● **Prompt**:
How many lines in these entries contain the string "BOOL"? Reply with the number alone.

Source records
######

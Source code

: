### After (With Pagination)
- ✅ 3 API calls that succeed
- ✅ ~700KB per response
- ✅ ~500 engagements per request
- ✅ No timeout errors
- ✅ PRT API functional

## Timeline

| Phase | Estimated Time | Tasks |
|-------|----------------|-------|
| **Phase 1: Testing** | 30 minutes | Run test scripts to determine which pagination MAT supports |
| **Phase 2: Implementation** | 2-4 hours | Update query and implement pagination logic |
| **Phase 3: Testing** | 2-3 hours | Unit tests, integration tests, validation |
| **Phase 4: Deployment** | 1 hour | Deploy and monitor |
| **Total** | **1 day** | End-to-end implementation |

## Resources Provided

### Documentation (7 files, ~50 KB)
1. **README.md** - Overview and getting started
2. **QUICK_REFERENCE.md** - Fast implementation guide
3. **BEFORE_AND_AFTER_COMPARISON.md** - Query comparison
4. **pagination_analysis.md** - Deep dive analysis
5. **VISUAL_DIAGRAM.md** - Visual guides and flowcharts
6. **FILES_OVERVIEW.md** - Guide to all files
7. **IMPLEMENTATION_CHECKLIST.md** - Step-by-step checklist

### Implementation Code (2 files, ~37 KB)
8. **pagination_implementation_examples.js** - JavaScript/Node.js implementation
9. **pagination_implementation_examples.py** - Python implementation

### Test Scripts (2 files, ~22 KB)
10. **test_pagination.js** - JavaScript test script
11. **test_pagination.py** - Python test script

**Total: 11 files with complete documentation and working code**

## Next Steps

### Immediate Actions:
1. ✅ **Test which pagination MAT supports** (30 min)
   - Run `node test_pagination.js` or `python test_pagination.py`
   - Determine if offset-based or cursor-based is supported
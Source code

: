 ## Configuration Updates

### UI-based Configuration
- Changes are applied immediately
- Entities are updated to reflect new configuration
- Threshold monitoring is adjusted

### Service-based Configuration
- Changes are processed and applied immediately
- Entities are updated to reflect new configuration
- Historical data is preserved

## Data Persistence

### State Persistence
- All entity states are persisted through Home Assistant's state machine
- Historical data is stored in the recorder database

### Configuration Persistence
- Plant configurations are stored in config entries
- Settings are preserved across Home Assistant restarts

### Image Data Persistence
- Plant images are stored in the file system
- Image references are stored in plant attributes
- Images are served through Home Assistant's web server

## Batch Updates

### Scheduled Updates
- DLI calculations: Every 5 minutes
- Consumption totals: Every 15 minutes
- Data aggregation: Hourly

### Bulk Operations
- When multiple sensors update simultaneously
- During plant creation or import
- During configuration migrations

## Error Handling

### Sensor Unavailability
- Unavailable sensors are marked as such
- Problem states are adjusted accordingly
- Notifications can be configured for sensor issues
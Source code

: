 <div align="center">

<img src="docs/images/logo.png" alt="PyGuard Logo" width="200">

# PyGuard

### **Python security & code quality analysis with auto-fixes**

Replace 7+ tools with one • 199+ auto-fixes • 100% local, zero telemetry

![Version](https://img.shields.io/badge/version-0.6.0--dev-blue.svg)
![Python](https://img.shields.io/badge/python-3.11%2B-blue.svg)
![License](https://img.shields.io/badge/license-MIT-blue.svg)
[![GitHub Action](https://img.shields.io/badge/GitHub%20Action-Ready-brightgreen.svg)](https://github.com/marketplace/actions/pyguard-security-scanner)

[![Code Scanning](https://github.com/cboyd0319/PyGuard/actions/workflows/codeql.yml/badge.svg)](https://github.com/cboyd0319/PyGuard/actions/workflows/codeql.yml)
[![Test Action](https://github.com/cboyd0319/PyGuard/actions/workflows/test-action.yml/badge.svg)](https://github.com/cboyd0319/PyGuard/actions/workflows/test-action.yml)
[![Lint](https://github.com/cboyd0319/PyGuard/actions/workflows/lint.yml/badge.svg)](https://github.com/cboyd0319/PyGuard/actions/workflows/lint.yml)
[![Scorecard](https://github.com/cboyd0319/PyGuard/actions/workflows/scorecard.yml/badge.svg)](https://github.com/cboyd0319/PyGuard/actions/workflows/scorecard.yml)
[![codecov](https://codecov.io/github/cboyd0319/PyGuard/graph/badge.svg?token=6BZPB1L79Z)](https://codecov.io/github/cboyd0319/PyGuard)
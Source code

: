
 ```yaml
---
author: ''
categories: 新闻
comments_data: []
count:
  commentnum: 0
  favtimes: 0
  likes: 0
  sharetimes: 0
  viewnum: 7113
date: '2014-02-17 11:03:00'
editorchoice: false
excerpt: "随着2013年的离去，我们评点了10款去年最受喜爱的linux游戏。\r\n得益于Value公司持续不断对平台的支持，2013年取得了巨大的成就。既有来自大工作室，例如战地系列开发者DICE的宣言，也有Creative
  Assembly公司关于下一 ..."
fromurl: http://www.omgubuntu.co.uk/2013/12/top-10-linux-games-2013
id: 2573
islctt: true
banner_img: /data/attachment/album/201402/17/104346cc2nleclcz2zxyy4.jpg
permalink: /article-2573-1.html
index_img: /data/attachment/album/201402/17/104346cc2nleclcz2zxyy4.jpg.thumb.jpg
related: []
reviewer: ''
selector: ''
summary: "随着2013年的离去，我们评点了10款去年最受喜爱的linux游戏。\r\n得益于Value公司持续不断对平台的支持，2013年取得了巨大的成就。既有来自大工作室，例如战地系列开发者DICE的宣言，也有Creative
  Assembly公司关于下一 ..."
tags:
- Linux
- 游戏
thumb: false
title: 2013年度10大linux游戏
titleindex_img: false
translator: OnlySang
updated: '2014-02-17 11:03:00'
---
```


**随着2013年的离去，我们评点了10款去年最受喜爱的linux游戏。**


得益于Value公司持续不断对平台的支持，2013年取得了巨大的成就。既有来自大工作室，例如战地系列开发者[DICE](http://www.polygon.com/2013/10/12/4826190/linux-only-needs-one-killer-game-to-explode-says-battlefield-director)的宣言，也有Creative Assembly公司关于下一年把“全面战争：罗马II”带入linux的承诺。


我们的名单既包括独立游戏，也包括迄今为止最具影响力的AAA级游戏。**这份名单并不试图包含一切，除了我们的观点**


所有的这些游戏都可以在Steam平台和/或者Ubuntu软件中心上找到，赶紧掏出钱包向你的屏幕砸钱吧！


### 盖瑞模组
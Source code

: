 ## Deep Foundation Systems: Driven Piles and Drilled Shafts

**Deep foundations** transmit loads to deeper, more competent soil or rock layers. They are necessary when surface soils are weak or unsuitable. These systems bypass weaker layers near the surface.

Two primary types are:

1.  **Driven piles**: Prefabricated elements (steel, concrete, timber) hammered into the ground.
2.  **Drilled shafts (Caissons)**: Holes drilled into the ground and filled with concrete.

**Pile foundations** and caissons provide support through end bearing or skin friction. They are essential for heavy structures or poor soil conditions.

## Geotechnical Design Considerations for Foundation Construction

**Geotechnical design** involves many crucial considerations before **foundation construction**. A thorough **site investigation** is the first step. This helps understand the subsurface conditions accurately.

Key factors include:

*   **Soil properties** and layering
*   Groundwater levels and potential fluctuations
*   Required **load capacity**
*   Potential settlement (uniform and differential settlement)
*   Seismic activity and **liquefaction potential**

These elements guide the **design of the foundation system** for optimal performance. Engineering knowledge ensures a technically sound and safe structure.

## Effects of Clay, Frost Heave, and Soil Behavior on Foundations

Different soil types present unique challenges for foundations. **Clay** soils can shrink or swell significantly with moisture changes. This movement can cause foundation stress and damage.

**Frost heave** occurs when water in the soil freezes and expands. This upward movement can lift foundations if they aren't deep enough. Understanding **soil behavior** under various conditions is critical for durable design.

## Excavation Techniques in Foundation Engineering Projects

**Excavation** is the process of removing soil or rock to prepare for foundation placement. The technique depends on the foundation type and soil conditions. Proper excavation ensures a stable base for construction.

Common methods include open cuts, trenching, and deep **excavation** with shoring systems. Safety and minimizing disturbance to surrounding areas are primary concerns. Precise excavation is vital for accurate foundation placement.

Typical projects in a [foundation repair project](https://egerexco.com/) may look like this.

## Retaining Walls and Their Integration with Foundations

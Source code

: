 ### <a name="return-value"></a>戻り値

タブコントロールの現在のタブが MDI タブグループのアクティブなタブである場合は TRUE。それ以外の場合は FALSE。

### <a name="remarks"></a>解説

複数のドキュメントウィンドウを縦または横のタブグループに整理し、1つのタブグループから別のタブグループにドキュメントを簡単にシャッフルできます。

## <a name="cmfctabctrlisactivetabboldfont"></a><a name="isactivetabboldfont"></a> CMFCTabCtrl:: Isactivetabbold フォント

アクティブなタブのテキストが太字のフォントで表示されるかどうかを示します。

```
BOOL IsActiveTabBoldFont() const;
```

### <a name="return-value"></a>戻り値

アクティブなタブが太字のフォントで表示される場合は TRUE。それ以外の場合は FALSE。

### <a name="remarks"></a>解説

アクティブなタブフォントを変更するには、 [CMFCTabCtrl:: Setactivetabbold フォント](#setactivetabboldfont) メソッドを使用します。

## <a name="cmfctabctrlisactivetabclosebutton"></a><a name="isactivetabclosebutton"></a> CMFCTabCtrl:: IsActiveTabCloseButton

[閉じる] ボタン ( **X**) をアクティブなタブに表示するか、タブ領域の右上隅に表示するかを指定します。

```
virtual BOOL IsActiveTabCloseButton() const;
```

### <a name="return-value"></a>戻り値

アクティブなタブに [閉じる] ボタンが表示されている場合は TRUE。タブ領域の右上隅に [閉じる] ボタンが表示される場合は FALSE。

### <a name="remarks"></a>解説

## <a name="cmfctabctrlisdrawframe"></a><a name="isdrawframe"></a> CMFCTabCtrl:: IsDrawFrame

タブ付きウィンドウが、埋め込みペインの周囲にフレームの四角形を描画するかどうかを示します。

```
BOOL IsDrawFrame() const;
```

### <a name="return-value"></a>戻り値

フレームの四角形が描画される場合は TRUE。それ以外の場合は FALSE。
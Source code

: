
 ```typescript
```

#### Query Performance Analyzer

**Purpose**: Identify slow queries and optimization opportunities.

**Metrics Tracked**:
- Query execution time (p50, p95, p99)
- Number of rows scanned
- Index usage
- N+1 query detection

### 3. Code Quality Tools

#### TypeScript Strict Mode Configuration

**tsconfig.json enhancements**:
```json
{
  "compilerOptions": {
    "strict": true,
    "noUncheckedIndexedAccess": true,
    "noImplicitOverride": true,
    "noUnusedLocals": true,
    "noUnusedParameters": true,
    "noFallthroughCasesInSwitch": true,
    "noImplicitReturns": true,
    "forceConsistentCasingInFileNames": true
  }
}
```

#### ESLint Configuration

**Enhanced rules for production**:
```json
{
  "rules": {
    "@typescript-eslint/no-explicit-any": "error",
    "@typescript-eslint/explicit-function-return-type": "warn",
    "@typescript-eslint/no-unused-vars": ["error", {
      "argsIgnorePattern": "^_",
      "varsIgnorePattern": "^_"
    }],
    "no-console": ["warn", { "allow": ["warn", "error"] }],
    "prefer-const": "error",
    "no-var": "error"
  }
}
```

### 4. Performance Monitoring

######

● **Final answer**:
3